Please pay attention to the repeat database which must be chosen in the program before execution.

 

  1. Using the  pipeline program: RJPrimers_pipeline1.0.pl

 

Usage:

perl TEPrimers_pipline1.0.pl

     -t primer type:

        0 Repeat junction identification only

        1 RJM primers

        2 RJJM primers

        3 ISBP primers

        4 RBIP primers

        5 IRAP primers

     -s sequence file

     -d repeat database (1-17)

        1    TREP

        2    RepBase14.07

        3    TIGR Gramineae Repeats v2.0

        4    TIGR Brassica Repeats v2.0

        5    TIGR Brassicaceae Repeats v2.0

        6    TIGR Fabaceae Repeats v2.0

        7    TIGR Solanaceae Repeats v3.2

        8    TIGR Arabidopsis_Repeats

        9    TIGR Glycine Repeats v2.0

        10   TIGR Hordeum Repeats v3.0

        11   TIGR Medicago Repeats v2.0

        12   TIGR Oryza Repeats v3.3

        13   TIGR Solanum Repeats v3.2

        14   TIGR Sorghum Repeats v3.0

        15   TIGR Triticum Repeats v3.0

        16   Maize TEDB

        17   MIPS REdat v4.3

     -f output single primer design file (1 or 0, default 0)

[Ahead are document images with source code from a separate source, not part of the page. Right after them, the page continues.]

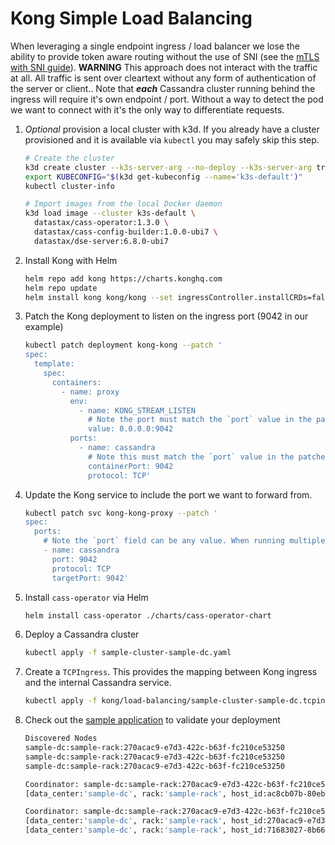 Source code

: # Kong Simple Load Balancing

When leveraging a single endpoint ingress / load balancer we lose the ability to provide token aware routing without the use of SNI (see the [mTLS with SNI guide](../mtls-sni)). **WARNING** This approach does not interact with the traffic at all. All traffic is sent over cleartext without any form of authentication of the server or client.. Note that **_each_** Cassandra cluster running behind the ingress will require it's own endpoint / port. Without a way to detect the pod we want to connect with it's the only way to differentiate requests.

1. _Optional_ provision a local cluster with k3d. If you already have a cluster provisioned and it is available via `kubectl` you may safely skip this step.

   ```bash
   # Create the cluster
   k3d create cluster --k3s-server-arg --no-deploy --k3s-server-arg traefik
   export KUBECONFIG="$(k3d get-kubeconfig --name='k3s-default')"
   kubectl cluster-info

   # Import images from the local Docker daemon
   k3d load image --cluster k3s-default \
     datastax/cass-operator:1.3.0 \
     datastax/cass-config-builder:1.0.0-ubi7 \
     datastax/dse-server:6.8.0-ubi7
   ```

1. Install Kong with Helm

   ```bash
   helm repo add kong https://charts.konghq.com
   helm repo update
   helm install kong kong/kong --set ingressController.installCRDs=false
   ```

1. Patch the Kong deployment to listen on the ingress port (9042 in our example)
   
    ```bash
    kubectl patch deployment kong-kong --patch '
    spec:
      template:
        spec:
          containers:
            - name: proxy
              env:
                - name: KONG_STREAM_LISTEN
                  # Note the port must match the `port` value in the patched service
                  value: 0.0.0.0:9042
              ports:
                - name: cassandra
                  # Note this must match the `port` value in the patched service
                  containerPort: 9042
                  protocol: TCP'
    ```

1. Update the Kong service to include the port we want to forward from.

    ```bash
    kubectl patch svc kong-kong-proxy --patch '
    spec:
      ports:
        # Note the `port` field can be any value. When running multiple clusters they must be different. `targetPort` *must* match the port C* is listening on, default: 9042
        - name: cassandra
          port: 9042
          protocol: TCP
          targetPort: 9042'
    ```

1. Install `cass-operator` via Helm

    ```bash
    helm install cass-operator ./charts/cass-operator-chart
    ```

1. Deploy a Cassandra cluster

    ```bash
    kubectl apply -f sample-cluster-sample-dc.yaml
    ```

1. Create a `TCPIngress`. This provides the mapping between Kong ingress and the internal Cassandra service.

    ```bash
    kubectl apply -f kong/load-balancing/sample-cluster-sample-dc.tcpingress.yaml
    ```

1. Check out the [sample application](../../sample-java-application) to validate your deployment
    
    ```bash
    Discovered Nodes
    sample-dc:sample-rack:270acac9-e7d3-422c-b63f-fc210ce53250
    sample-dc:sample-rack:270acac9-e7d3-422c-b63f-fc210ce53250
    sample-dc:sample-rack:270acac9-e7d3-422c-b63f-fc210ce53250

    Coordinator: sample-dc:sample-rack:270acac9-e7d3-422c-b63f-fc210ce53250
    [data_center:'sample-dc', rack:'sample-rack', host_id:ac8cb07b-80eb-4882-b49d-183e28076840, release_version:'3.11.6']

    Coordinator: sample-dc:sample-rack:270acac9-e7d3-422c-b63f-fc210ce53250
    [data_center:'sample-dc', rack:'sample-rack', host_id:270acac9-e7d3-422c-b63f-fc210ce53250, release_version:'3.11.6']
    [data_center:'sample-dc', rack:'sample-rack', host_id:71683027-8b66-420c-aa87-f16ef48e7846, release_version:'3.11.6']
    ```
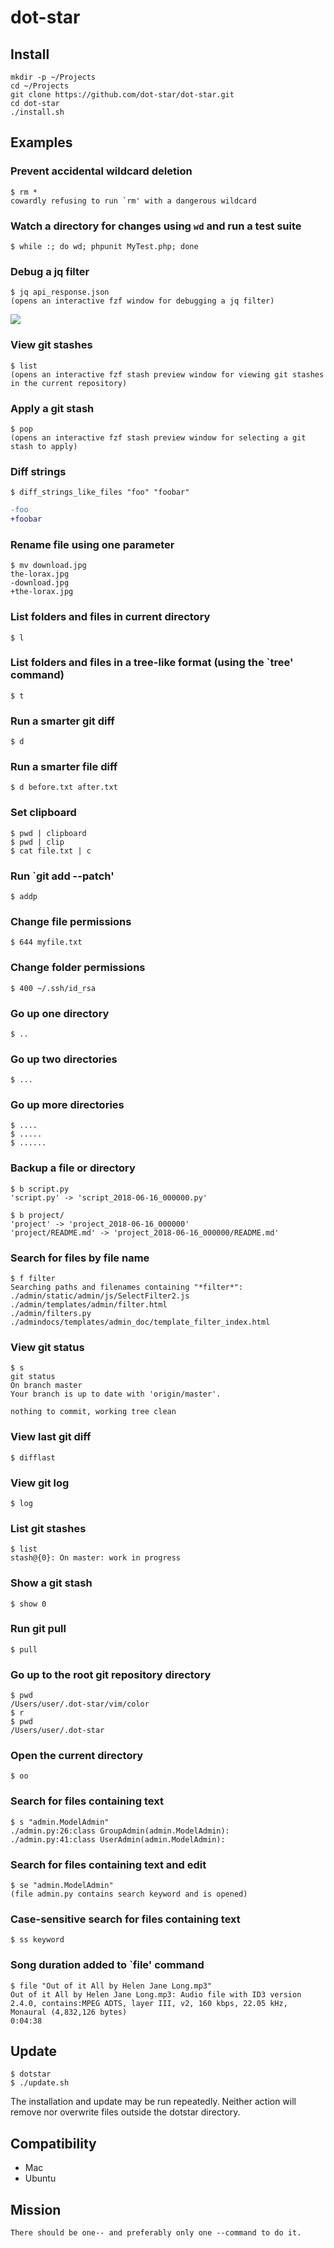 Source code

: # dot-star

## Install

    mkdir -p ~/Projects
    cd ~/Projects
    git clone https://github.com/dot-star/dot-star.git
    cd dot-star
    ./install.sh

## Examples

### Prevent accidental wildcard deletion

    $ rm *
    cowardly refusing to run `rm' with a dangerous wildcard

### Watch a directory for changes using `wd` and run a test suite

    $ while :; do wd; phpunit MyTest.php; done

### Debug a jq filter

    $ jq api_response.json
    (opens an interactive fzf window for debugging a jq filter)

![](screenshots/jq.png)

### View git stashes

    $ list
    (opens an interactive fzf stash preview window for viewing git stashes in the current repository)

### Apply a git stash

    $ pop
    (opens an interactive fzf stash preview window for selecting a git stash to apply)

### Diff strings

    $ diff_strings_like_files "foo" "foobar"
    
```diff
-foo
+foobar
```

### Rename file using one parameter

    $ mv download.jpg
    the-lorax.jpg
    -download.jpg
    +the-lorax.jpg

### List folders and files in current directory

    $ l

### List folders and files in a tree-like format (using the `tree' command)

    $ t

### Run a smarter git diff

    $ d

### Run a smarter file diff

    $ d before.txt after.txt

### Set clipboard

    $ pwd | clipboard
    $ pwd | clip
    $ cat file.txt | c

### Run `git add --patch'

    $ addp

### Change file permissions

    $ 644 myfile.txt

### Change folder permissions

    $ 400 ~/.ssh/id_rsa

### Go up one directory

    $ ..

### Go up two directories

    $ ...

### Go up more directories

    $ ....
    $ .....
    $ ......

### Backup a file or directory

    $ b script.py
    'script.py' -> 'script_2018-06-16_000000.py'

    $ b project/
    'project' -> 'project_2018-06-16_000000'
    'project/README.md' -> 'project_2018-06-16_000000/README.md'

### Search for files by file name

    $ f filter
    Searching paths and filenames containing "*filter*":
    ./admin/static/admin/js/SelectFilter2.js
    ./admin/templates/admin/filter.html
    ./admin/filters.py
    ./admindocs/templates/admin_doc/template_filter_index.html

### View git status

    $ s
    git status
    On branch master
    Your branch is up to date with 'origin/master'.

    nothing to commit, working tree clean

### View last git diff

    $ difflast

### View git log

    $ log

### List git stashes

    $ list
    stash@{0}: On master: work in progress

### Show a git stash

    $ show 0

### Run git pull

    $ pull

### Go up to the root git repository directory

    $ pwd
    /Users/user/.dot-star/vim/color
    $ r
    $ pwd
    /Users/user/.dot-star

### Open the current directory

    $ oo

### Search for files containing text

    $ s "admin.ModelAdmin"
    ./admin.py:26:class GroupAdmin(admin.ModelAdmin):
    ./admin.py:41:class UserAdmin(admin.ModelAdmin):

### Search for files containing text and edit

    $ se "admin.ModelAdmin"
    (file admin.py contains search keyword and is opened)

### Case-sensitive search for files containing text

    $ ss keyword

### Song duration added to `file' command

    $ file "Out of it All by Helen Jane Long.mp3"
    Out of it All by Helen Jane Long.mp3: Audio file with ID3 version 2.4.0, contains:MPEG ADTS, layer III, v2, 160 kbps, 22.05 kHz, Monaural (4,832,126 bytes)
    0:04:38

## Update

    $ dotstar
    $ ./update.sh

The installation and update may be run repeatedly. Neither action will remove nor overwrite files outside the dotstar directory.

## Compatibility
- Mac
- Ubuntu

## Mission

    There should be one-- and preferably only one --command to do it.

     -b BLAST output of sequence against repeat database (default: no file)

     -a BLAST table output of sequence against repeat database (default: no file)

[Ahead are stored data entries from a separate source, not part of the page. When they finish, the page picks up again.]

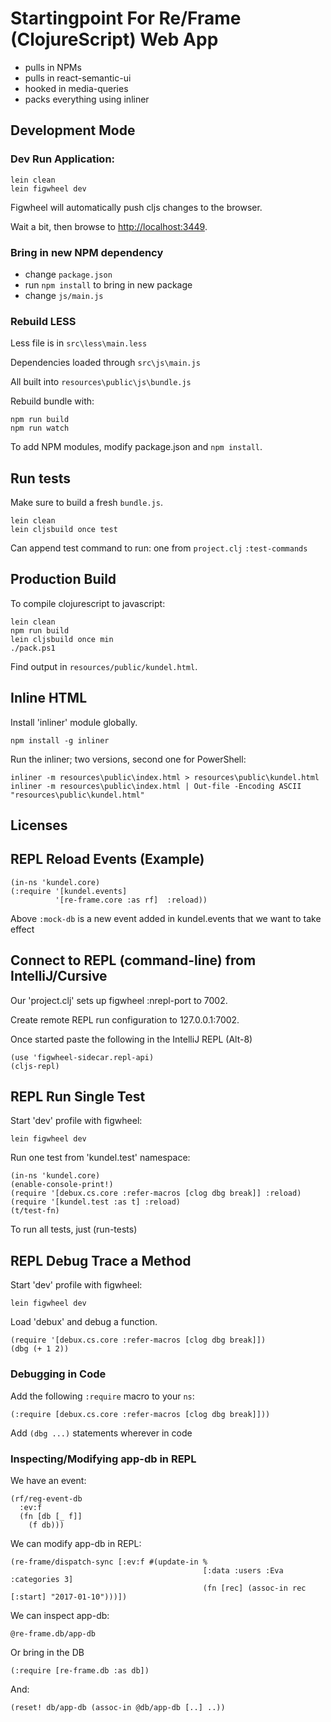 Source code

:# Startingpoint For Re/Frame (ClojureScript) Web App

* pulls in NPMs
* pulls in react-semantic-ui
* hooked in media-queries
* packs everything using inliner

## Development Mode

### Dev Run Application:

```
lein clean
lein figwheel dev
```

Figwheel will automatically push cljs changes to the browser.

Wait a bit, then browse to [http://localhost:3449](http://localhost:3449).

### Bring in new NPM dependency

* change `package.json`
* run `npm install` to bring in new package
* change `js/main.js`

### Rebuild LESS

Less file is in `src\less\main.less`

Dependencies loaded through `src\js\main.js`

All built into `resources\public\js\bundle.js`

Rebuild bundle with:

```
npm run build
npm run watch
```

To add NPM modules, modify package.json and `npm install`.

## Run tests

Make sure to build a fresh `bundle.js`.

```
lein clean
lein cljsbuild once test
```

Can append test command to run: one from `project.clj` `:test-commands`

## Production Build


To compile clojurescript to javascript:

```
lein clean
npm run build
lein cljsbuild once min
./pack.ps1
```

Find output in `resources/public/kundel.html`.

## Inline HTML

Install 'inliner' module globally.

```
npm install -g inliner
```

Run the inliner; two versions, second one for PowerShell:

```
inliner -m resources\public\index.html > resources\public\kundel.html
inliner -m resources\public\index.html | Out-file -Encoding ASCII "resources\public\kundel.html"
```

## Licenses


## REPL Reload Events (Example)

```
(in-ns 'kundel.core)
(:require '[kundel.events]
          '[re-frame.core :as rf]  :reload))
```

Above `:mock-db` is a new event added in kundel.events that we want to take effect

## Connect to REPL (command-line) from IntelliJ/Cursive

Our 'project.clj' sets up figwheel :nrepl-port to 7002.

Create remote REPL run configuration to 127.0.0.1:7002.

Once started paste the following in the IntelliJ REPL (Alt-8)

```
(use 'figwheel-sidecar.repl-api)
(cljs-repl)
```

## REPL Run Single Test

Start 'dev' profile with figwheel:

```
lein figwheel dev
```

Run one test from 'kundel.test' namespace:

```
(in-ns 'kundel.core)
(enable-console-print!)
(require '[debux.cs.core :refer-macros [clog dbg break]] :reload)
(require '[kundel.test :as t] :reload)
(t/test-fn)
```

To run all tests, just (run-tests)

## REPL Debug Trace a Method

Start 'dev' profile with figwheel:

```
lein figwheel dev
```

Load 'debux' and debug a function.

```
(require '[debux.cs.core :refer-macros [clog dbg break]])
(dbg (+ 1 2))
```

### Debugging in Code

Add the following `:require` macro to your `ns`:

```
(:require [debux.cs.core :refer-macros [clog dbg break]]))
```

Add `(dbg ...)` statements wherever in code

### Inspecting/Modifying app-db in REPL

We have an event:

```
(rf/reg-event-db
  :ev:f
  (fn [db [_ f]]
    (f db)))
```

We can modify app-db in REPL:

```
(re-frame/dispatch-sync [:ev:f #(update-in %
                                           [:data :users :Eva :categories 3]
                                           (fn [rec] (assoc-in rec [:start] "2017-01-10")))])
```

We can inspect app-db:

```
@re-frame.db/app-db
```

Or bring in the DB

```
(:require [re-frame.db :as db])
```

And:

```
(reset! db/app-db (assoc-in @db/app-db [..] ..))
```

     -l half junction length (bp): this only for junction identification, t=0. Default 100 bp, ie. total 200 bp

 

(1)                          -t: primer type. In RJPrimers 1.0 pipeline, there are 6 different types available. “0” is for repeat junction identification only. If you choose “0”, -l option is required.  The program will extract a sequence fragment centered repeat junction. For example, -l 200 means a 400 bp fragment centered at a identified repeat junction is exported to a file. Default length is 100 bp, i.e 200 bp in total.

(2)                          –s: a input sequence file in FASTA format.

(3)                          –d: choose a number for a repeat database. Only one number can be chosen in the pipeline program.

(4)                          –f: if this is on (“1”), a primer view file for each sequence with successful primer designed will be generated. For large amount of sequence data, this will spend too much time to generate primer view files. Default is set to “0”.

(5)                          –b: If you already have BLAST result file (default output of the blastall program, i.e., -m 0 in blastall), you can specify the file name. The program will not do BLAST search again and save time for large amount of sequence data.

(6)                          –a: BLAST table output file from RJPrimers_pipeline. RJPrimers_pipeline generates a BLAST table output file for each execution of primer design (–t option 1-5). If you want to re-run the program or try different primer types for the same data set, you can use the BLAST table output file and save more than half of running time.

(7)                          –l: this is only for repeat junction identification. Default is 100bp, i.e., 200 bp repeat junction region is outputted to a file.

 

 

 

For example,

 

perl RJPrimers_pipeline.pl –t 1 –s test.fasta –d 1

 

primer type: 1

RJPrimers is working on primer picking.....

This will take several seconds to minutes depending on numbers of sequences.

Please wait ...

 

1 database(s) was (were) selected:

    TREP

Perform BLASTN search against the selected repeat databases..

blastall -p blastn -a 7 -d ''/usr/lib/cgi-bin/RJPrimers/repeat_libs/TREP.fasta'  ' -i te_primers/p_1261959902/seq.fasta -b 1000 -e 1e-5 -o te_primers/p_1261959902/blastn_report.txt

Identifying TE junctions...

Designing primers...

 

Result summary:

Junctions per Kb          = 3.49533157768734

Total number of junctions = 73

Total sequence length     = 20885

Total number of sequences = 43

The job is finished. Please check the results at the result directory: te_primers/p_1261959902

Total 0.0833333333333333 minutes was used.

 

All result files are saved in the directory te_primers/p_1261959902.